THE PROBLEM - Below is some data. Retype exactly the lines starting at the one with "Enquanto $V(D)-V(S) \ne" and ending at the one with "Atualize $S := (V(S)\cup V', A(S) \cup E')$.".

DATA PROVIDED START

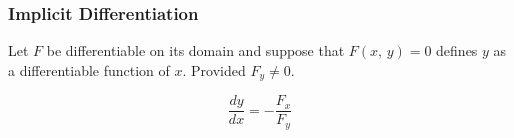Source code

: \subsubsection{Implicit Differentiation}
Let $F$ be differentiable on its domain and suppose that $F(x,\, y) = 0$ defines $y$ as a differentiable function of $x$. Provided $F_y \neq 0$.

\begin{equation}
    \frac{dy}{dx} = - \frac{F_x}{F_y}
\end{equation}
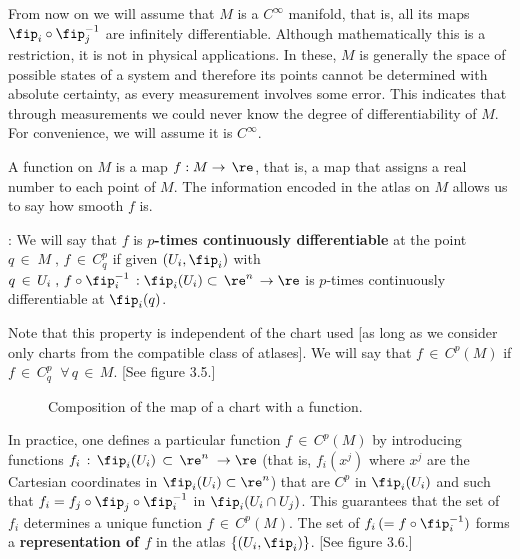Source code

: From now on we will assume that $M$ is a $C^\infty$ manifold, that is, all its maps $\fip_i\circ\fip_j^{-1}$ are infinitely differentiable. Although mathematically this is a restriction, it is not in physical applications. In these, $M$ is generally the space of possible states of a system and therefore its points cannot be determined with absolute certainty, as every measurement involves some error.
This indicates that through measurements we could never know the degree of differentiability of $M$. For convenience, we will assume it is $C^\infty$.

A function on $M$ is a map $f:M\to\,\re$, that is, a map that assigns a real number to each point of $M$. The information encoded in the atlas on $M$ allows us to say how smooth $f$ is.

: We will say that $f$ is {\bf $p$-times continuously differentiable} at the point $q\,\in\;M\;,\,f\,\in\,C_q^p $ if given $(U_i,\fip_i)$ with $q\,\in\,U_i\;,\,f\circ\fip_i^{-1}\,:\fip_i(U_i)\subset \,\re^n\,\to\re$ is $p$-times continuously differentiable at $\fip_i(q)$.

\noi Note that this property is independent of the chart used [as long as we consider only charts from the compatible class of atlases].
We will say that $f\,\in\,C^p(M)$ if $f\,\in\,C_q^p\;\;\forall\,q\,\in\,M$.
[See figure 3.5.]

\espa 

\begin{figure}[htbp]
  \begin{center}
    \caption{Composition of the map of a chart with a function.}
    \label{fig:3_5}
  \end{center}
\end{figure}

In practice, one defines a particular function $f\,\in\,C^p(M)$ by introducing functions $f_i\,:\,\fip_i(U_i)\,\subset\,\re^n\;\to\re$ (that is, $f_i(x^j)$ where $x^j$ are the Cartesian coordinates in $\fip_i(U_i)\subset\re^n $) that are $C^p$ in $\fip_i(U_i)$ and such that $f_i=f_j\circ\fip_j\circ\fip_i^{-1}$ in $\fip_i(U_i\cap U_j)$.
This guarantees that the set of $f_i$ determines a unique function $f\,\in\,C^p(M)$. The set of $f_i\,(=f\circ \fip_i^{-1})$ forms a {\bf representation of $f$} in the atlas $\{(U_i,\fip_i)\}$.
[See figure 3.6.] 

\espa 

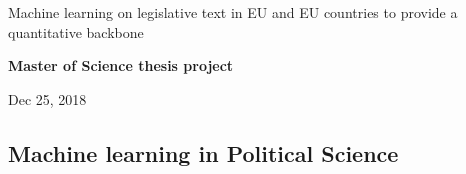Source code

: \documentclass[%
oneside,                 %
final,                   %
10pt]{article}
\begin{document}

\newcommand{\exercisesection}[1]{\subsection*{#1}}






\thispagestyle{empty}

\begin{center}
{\LARGE\bf
\begin{spacing}{1.25}
Machine learning on legislative text in EU and EU countries to provide a quantitative backbone
\end{spacing}
}
\end{center}


\begin{center}
{\bf Master of Science thesis project${}^{}$} \\ [0mm]
\end{center}

\begin{center}
\end{center}
    

\begin{center}
Dec 25, 2018
\end{center}

\vspace{1cm}


\subsection{Machine learning in Political Science}
\end{document}
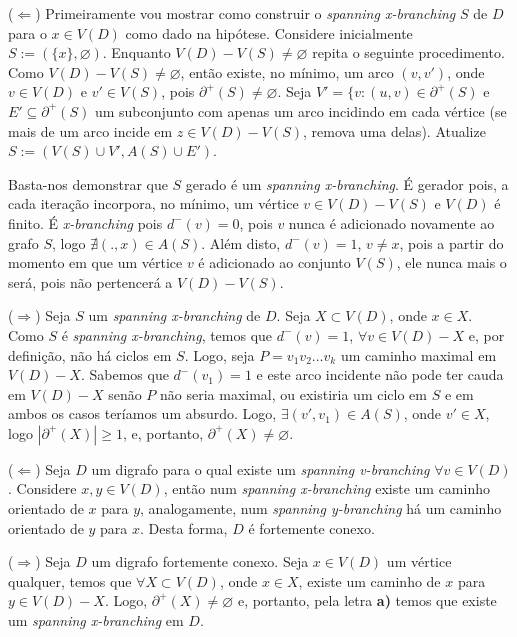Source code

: 
($\Leftarrow$) Primeiramente vou mostrar como construir o {\it spanning x-branching} $S$ de $D$ para o $x \in V(D)$ como dado na hipótese.
%
Considere inicialmente $S := (\{x\}, \varnothing)$.
%
Enquanto $V(D)-V(S) \ne \varnothing$ repita o seguinte procedimento.
%
Como $V(D)-V(S) \ne \varnothing$, então existe, no mínimo, um arco $(v,v')$, onde $v \in V(D)$ e $v' \in V(S)$, pois $\partial^+(S) \ne \varnothing$.
%
Seja $V' = \{v: (u,v) \in \partial^+(S)$ e $E' \subseteq \partial^+(S)$ um subconjunto com apenas um arco incidindo em cada vértice (se mais de um arco incide em $z \in V(D)-V(S)$, remova uma delas).
%
Atualize $S := (V(S)\cup V', A(S) \cup E')$.

Basta-nos demonstrar que $S$ gerado é um {\it spanning x-branching}.
%
É gerador pois, a cada iteração incorpora, no mínimo, um vértice $v \in V(D)-V(S)$ e $V(D)$ é finito.
%
É {\it x-branching} pois $d^-(v) = 0$, pois $v$ nunca é adicionado novamente ao grafo $S$, logo $\nexists (.,x) \in A(S)$.
%
Além disto, $d^-(v) = 1$, $v\ne x$, pois a partir do momento em que um vértice $v$ é adicionado ao conjunto $V(S)$, ele nunca mais o será, pois não pertencerá a $V(D)-V(S)$.

($\Rightarrow$) Seja $S$ um {\it spanning x-branching} de $D$.
%
Seja $X \subset V(D)$, onde $x \in X$. Como $S$ é {\it spanning x-branching}, temos que $d^-(v) = 1$, $\forall v \in V(D)-X$ e, por definição, não há ciclos em $S$.
%
Logo, seja $P = v_1v_2\ldots v_k$ um caminho maximal em $V(D) - X$. Sabemos que $d^-(v_1) = 1$ e este arco incidente não pode ter cauda em $V(D) - X$ senão $P$ não seria maximal, ou existiria um ciclo em $S$ e em ambos os casos teríamos um absurdo.
%
Logo, $\exists (v',v_1) \in A(S)$, onde $v' \in X$, logo $|\partial^+(X)| \ge 1$, e, portanto, $\partial^+(X) \ne \varnothing$.
\fimprova

 ($\Leftarrow$) Seja $D$ um digrafo para o qual existe um {\it spanning v-branching} $\forall v \in V(D)$.
%
Considere $x,y \in V(D)$, então num {\it spanning x-branching} existe um caminho orientado de $x$ para $y$, analogamente, num {\it spanning y-branching} há um caminho orientado de $y$ para $x$.
%
Desta forma, $D$ é fortemente conexo.

($\Rightarrow$) Seja $D$ um digrafo fortemente conexo.
%
Seja $x \in V(D)$ um vértice qualquer, temos que $\forall X \subset V(D)$, onde $x \in X$, existe um caminho de $x$ para $y \in V(D) - X$. Logo, $\partial^+(X) \ne \varnothing$ e, portanto, pela letra {\bf a)} temos que existe um {\it spanning x-branching} em $D$.
\fimprova

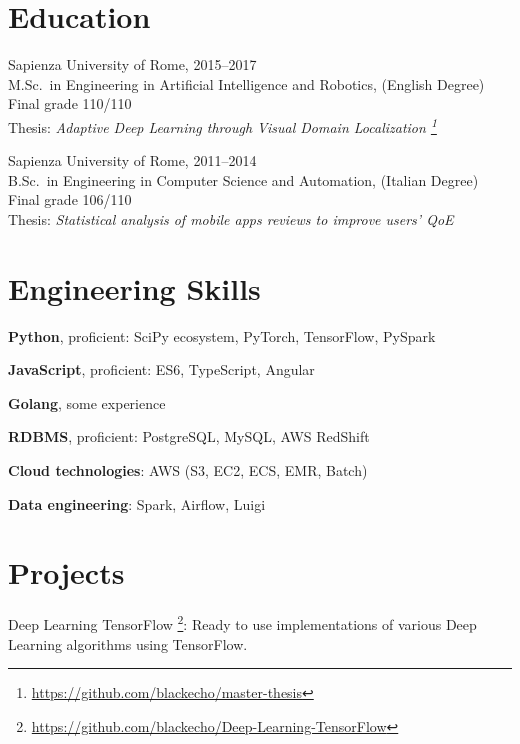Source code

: \documentclass[margin]{res}
\begin{document}
\begin{resume}
        \section{Education}
            Sapienza University of Rome, \hfill 2015--2017 \\
            M.Sc.\ in Engineering in Artificial Intelligence and Robotics, (English Degree) \\
            Final grade 110/110 \\
            Thesis: \textit{Adaptive Deep Learning through Visual Domain Localization \footnote{\url{https://github.com/blackecho/master-thesis}}}

            Sapienza University of Rome, \hfill 2011--2014 \\
            B.Sc.\ in Engineering in Computer Science and Automation, (Italian Degree) \\
            Final grade 106/110 \\
            Thesis: \textit{Statistical analysis of mobile apps reviews to improve users' QoE}

        \section{Engineering Skills}
        \begin{description}
            \item \textbf{Python}, proficient: SciPy ecosystem, PyTorch, TensorFlow, PySpark
            \item \textbf{JavaScript}, proficient: ES6, TypeScript, Angular
            \item \textbf{Golang}, some experience
            \item \textbf{RDBMS}, proficient: PostgreSQL, MySQL, AWS RedShift
            \item \textbf{Cloud technologies}: AWS (S3, EC2, ECS, EMR, Batch)
            \item \textbf{Data engineering}: Spark, Airflow, Luigi
        \end{description}

        \section{Projects}
        \begin{description}
            \item Deep Learning TensorFlow \footnote{\url{https://github.com/blackecho/Deep-Learning-TensorFlow}}:
                Ready to use implementations of various Deep Learning algorithms using TensorFlow.
        \end{description}


\end{resume}
\end{document}
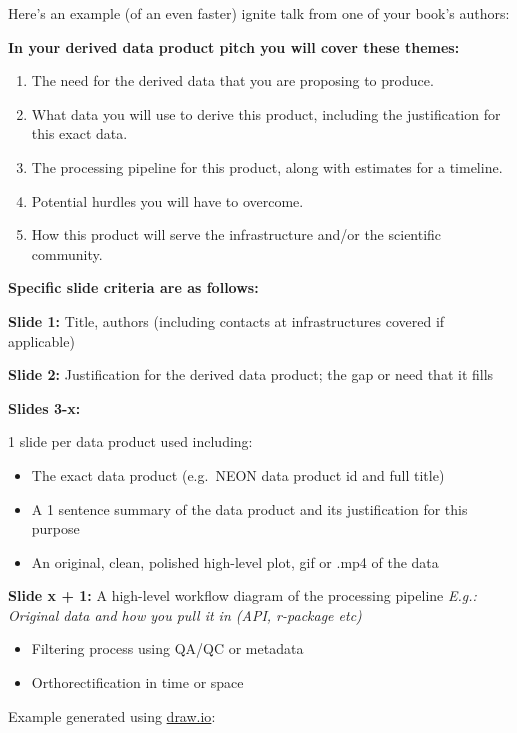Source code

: \documentclass[
  letterpaper,
]{book}
\begin{document}
Here's an example (of an even faster) ignite talk from one of your
book's authors:

\textbf{In your derived data product pitch you will cover these themes:}

\begin{enumerate}
\def\labelenumi{\arabic{enumi}.}
\item
  The need for the derived data that you are proposing to produce.
\item
  What data you will use to derive this product, including the
  justification for this exact data.
\item
  The processing pipeline for this product, along with estimates for a
  timeline.
\item
  Potential hurdles you will have to overcome.
\item
  How this product will serve the infrastructure and/or the scientific
  community.
\end{enumerate}

\textbf{Specific slide criteria are as follows:}

\textbf{Slide 1:} Title, authors (including contacts at infrastructures
covered if applicable)

\textbf{Slide 2:} Justification for the derived data product; the gap or
need that it fills

\textbf{Slides 3-x:}

1 slide per data product used including:

\begin{itemize}
\item
  The exact data product (e.g.~NEON data product id and full title)
\item
  A 1 sentence summary of the data product and its justification for
  this purpose
\item
  An original, clean, polished high-level plot, gif or .mp4 of the data
\end{itemize}

\textbf{Slide x + 1:} A high-level workflow diagram of the processing
pipeline \emph{E.g.: Original data and how you pull it in (API,
r-package etc)}

\begin{itemize}
\item
  Filtering process using QA/QC or metadata
\item
  Orthorectification in time or space
\end{itemize}

Example generated using \href{https://app.diagrams.net/}{draw.io}:
\end{document}
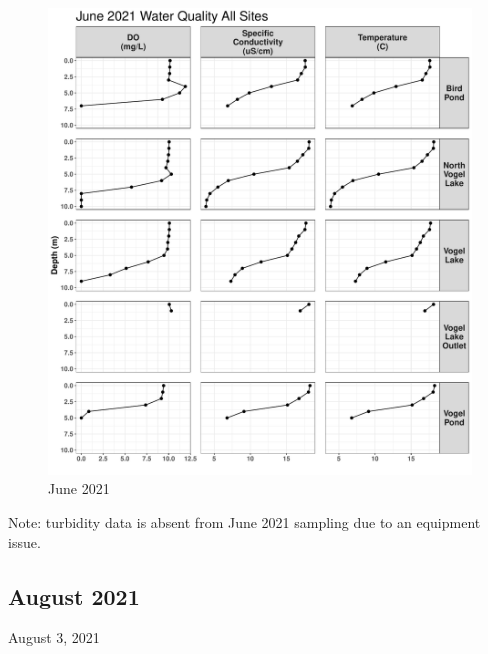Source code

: \documentclass[
]{book}
\begin{document}
\begin{figure}
\centering
\includegraphics{Miller_Creek_Vogel_Lake_Water_Quality_files/figure-latex/unnamed-chunk-7-1.pdf}
\caption{\label{fig:unnamed-chunk-7}June 2021}
\end{figure}

Note: turbidity data is absent from June 2021 sampling due to an equipment issue.

\hypertarget{august-2021}{%
\subsection{August 2021}\label{august-2021}}

August 3, 2021
\end{document}
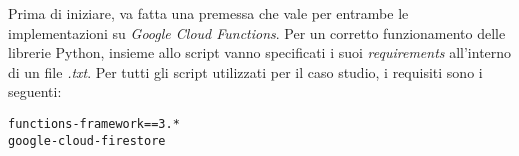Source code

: Prima di iniziare, va fatta una premessa che vale per entrambe le implementazioni su \textit{Google Cloud Functions}. Per un corretto funzionamento delle librerie Python, insieme allo script vanno specificati i suoi \textit{requirements} all'interno di un file \textit{.txt}. Per tutti gli script utilizzati per il caso studio, i requisiti sono i seguenti:
\begin{lstlisting}
functions-framework==3.*
google-cloud-firestore
\end{lstlisting}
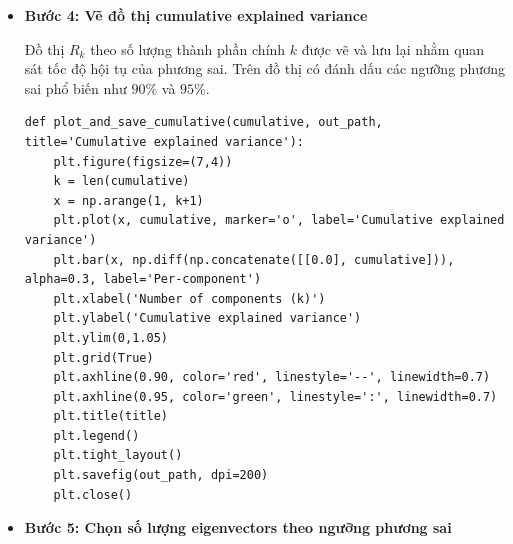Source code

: \begin{itemize}
                    Phương sai trên từng thành phần chính được tính từ ma trận $Z$:
                    \begin{align}
                        \sigma_k^2 = \mathrm{Var}(Z_k)
                    \end{align}
                    Tổng phương sai của dữ liệu gốc:
                    \begin{align}
                        \sigma_{\text{total}}^2 = \sum_{j=1}^{W} \mathrm{Var}(X_j)
                    \end{align}
                    Tỉ lệ phương sai được giải thích bởi từng thành phần chính:
                    \begin{align}
                        r_k = \frac{\sigma_k^2}{\sigma_{\text{total}}^2}
                    \end{align}
                    Phương sai tích luỹ:
                    \begin{align}
                        R_k = \sum_{i=1}^{k} r_i
                    \end{align}
                    \begin{lstlisting}
variances = np.var(Z, axis=0, ddof=1)
total_var = np.sum(np.var(X, axis=0, ddof=1))

if total_var <= 0:
    explained = np.zeros_like(variances)
else:
    explained = variances / total_var
cumulative = np.cumsum(explained)
                    \end{lstlisting}
                \item \textbf{Bước 4: Vẽ đồ thị cumulative explained variance}

                    Đồ thị $R_k$ theo số lượng thành phần chính $k$ được vẽ và lưu lại nhằm quan sát tốc độ hội tụ của phương sai.
                    Trên đồ thị có đánh dấu các ngưỡng phương sai phổ biến như $90\%$ và $95\%$.
                    \begin{lstlisting}
def plot_and_save_cumulative(cumulative, out_path, title='Cumulative explained variance'):
    plt.figure(figsize=(7,4))
    k = len(cumulative)
    x = np.arange(1, k+1)
    plt.plot(x, cumulative, marker='o', label='Cumulative explained variance')
    plt.bar(x, np.diff(np.concatenate([[0.0], cumulative])), alpha=0.3, label='Per-component')
    plt.xlabel('Number of components (k)')
    plt.ylabel('Cumulative explained variance')
    plt.ylim(0,1.05)
    plt.grid(True)
    plt.axhline(0.90, color='red', linestyle='--', linewidth=0.7)
    plt.axhline(0.95, color='green', linestyle=':', linewidth=0.7)
    plt.title(title)
    plt.legend()
    plt.tight_layout()
    plt.savefig(out_path, dpi=200)
    plt.close()
                    \end{lstlisting}
                \item \textbf{Bước 5: Chọn số lượng eigenvectors theo ngưỡng phương sai}


\end{itemize}
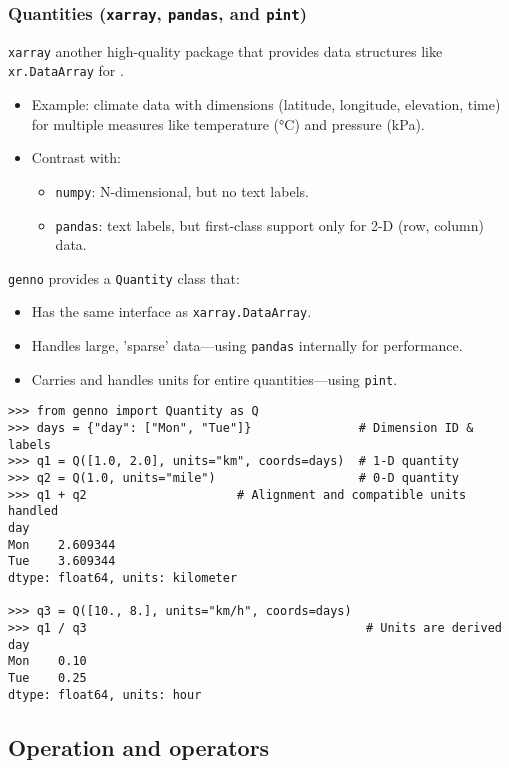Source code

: \documentclass[12pt,aspectratio=169]{beamer}
\renewcommand{\mod}[1]{\texttt{#1}}
\newcommand{\py}[1]{\texttt{#1}}
\begin{document}
\begin{frame}
\frametitle{Quantities (\texttt{xarray}, \texttt{pandas}, and \texttt{pint})}

\mod{xarray} another high-quality package that provides data structures like \py{xr.DataArray}
for .
\begin{itemize}
  \item Example: climate data with dimensions (latitude, longitude, elevation, time)
    for multiple measures like temperature (°C) and pressure (kPa).
  \item Contrast with:
    \begin{itemize}
      \item \mod{numpy}: N-dimensional, but no text labels.
      \item \mod{pandas}: text labels, but first-class support only for 2-D (row, column) data.
    \end{itemize}
\end{itemize}

\medskip
\mod{genno} provides a \py{Quantity} class that:
\begin{itemize}
  \item Has the same interface as \py{xarray.DataArray}.
  \item Handles large, 'sparse' data—using \mod{pandas} internally for performance.
  \item Carries and handles units for entire quantities—using \mod{pint}.
\end{itemize}

\framebreak
\begin{verbatim}
>>> from genno import Quantity as Q
>>> days = {"day": ["Mon", "Tue"]}               # Dimension ID & labels
>>> q1 = Q([1.0, 2.0], units="km", coords=days)  # 1-D quantity
>>> q2 = Q(1.0, units="mile")                    # 0-D quantity
>>> q1 + q2                     # Alignment and compatible units handled
day
Mon    2.609344
Tue    3.609344
dtype: float64, units: kilometer

>>> q3 = Q([10., 8.], units="km/h", coords=days)
>>> q1 / q3                                       # Units are derived
day
Mon    0.10
Tue    0.25
dtype: float64, units: hour
\end{verbatim}
\end{frame}

\subsection{Operation and operators}
\end{document}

DATA PROVIDED END

WRITTEN SOLUTION -
Enquanto $V(D)-V(S) \ne \varnothing$ repita o seguinte procedimento.
%
Como $V(D)-V(S) \ne \varnothing$, então existe, no mínimo, um arco $(v,v')$, onde $v \in V(D)$ e $v' \in V(S)$, pois $\partial^+(S) \ne \varnothing$.
%
Seja $V' = \{v: (u,v) \in \partial^+(S)$ e $E' \subseteq \partial^+(S)$ um subconjunto com apenas um arco incidindo em cada vértice (se mais de um arco incide em $z \in V(D)-V(S)$, remova uma delas).
%
Atualize $S := (V(S)\cup V', A(S) \cup E')$.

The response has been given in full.